Word for word, give every line of the listing again.
BEGIN PROVIDED DATA
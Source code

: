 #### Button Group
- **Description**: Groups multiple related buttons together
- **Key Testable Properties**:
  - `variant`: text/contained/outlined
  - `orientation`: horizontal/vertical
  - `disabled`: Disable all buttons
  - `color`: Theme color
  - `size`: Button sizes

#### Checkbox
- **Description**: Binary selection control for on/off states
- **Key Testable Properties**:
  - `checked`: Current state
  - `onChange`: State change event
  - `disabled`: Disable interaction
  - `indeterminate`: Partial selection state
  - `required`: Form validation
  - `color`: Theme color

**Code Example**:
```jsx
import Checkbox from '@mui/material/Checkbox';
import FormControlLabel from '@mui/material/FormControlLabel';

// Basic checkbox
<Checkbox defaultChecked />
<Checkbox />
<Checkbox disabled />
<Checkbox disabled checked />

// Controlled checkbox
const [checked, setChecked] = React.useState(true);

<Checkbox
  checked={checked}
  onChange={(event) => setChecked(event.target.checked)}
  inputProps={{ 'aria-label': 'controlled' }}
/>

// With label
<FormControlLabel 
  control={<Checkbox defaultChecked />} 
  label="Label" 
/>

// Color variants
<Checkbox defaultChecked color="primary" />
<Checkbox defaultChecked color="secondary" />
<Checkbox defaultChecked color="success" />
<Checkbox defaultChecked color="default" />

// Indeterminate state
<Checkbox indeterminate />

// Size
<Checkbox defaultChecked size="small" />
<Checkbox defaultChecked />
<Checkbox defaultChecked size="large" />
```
END PROVIDED DATA
RESULT OF THE TASK.
Source code

: #### Button Group
- **Description**: Groups multiple related buttons together
- **Key Testable Properties**:
  - `variant`: text/contained/outlined
  - `orientation`: horizontal/vertical
  - `disabled`: Disable all buttons
  - `color`: Theme color
  - `size`: Button sizes

#### Checkbox
- **Description**: Binary selection control for on/off states
- **Key Testable Properties**:
  - `checked`: Current state
  - `onChange`: State change event
  - `disabled`: Disable interaction
  - `indeterminate`: Partial selection state
  - `required`: Form validation
  - `color`: Theme color

**Code Example**:
```jsx
import Checkbox from '@mui/material/Checkbox';
import FormControlLabel from '@mui/material/FormControlLabel';

// Basic checkbox
<Checkbox defaultChecked />
<Checkbox />
<Checkbox disabled />
<Checkbox disabled checked />

// Controlled checkbox
const [checked, setChecked] = React.useState(true);

<Checkbox
  checked={checked}
  onChange={(event) => setChecked(event.target.checked)}
  inputProps={{ 'aria-label': 'controlled' }}
/>

// With label
<FormControlLabel 
  control={<Checkbox defaultChecked />} 
  label="Label" 
/>

// Color variants
<Checkbox defaultChecked color="primary" />
<Checkbox defaultChecked color="secondary" />
<Checkbox defaultChecked color="success" />
<Checkbox defaultChecked color="default" />

// Indeterminate state
<Checkbox indeterminate />

// Size
<Checkbox defaultChecked size="small" />
<Checkbox defaultChecked />
<Checkbox defaultChecked size="large" />
```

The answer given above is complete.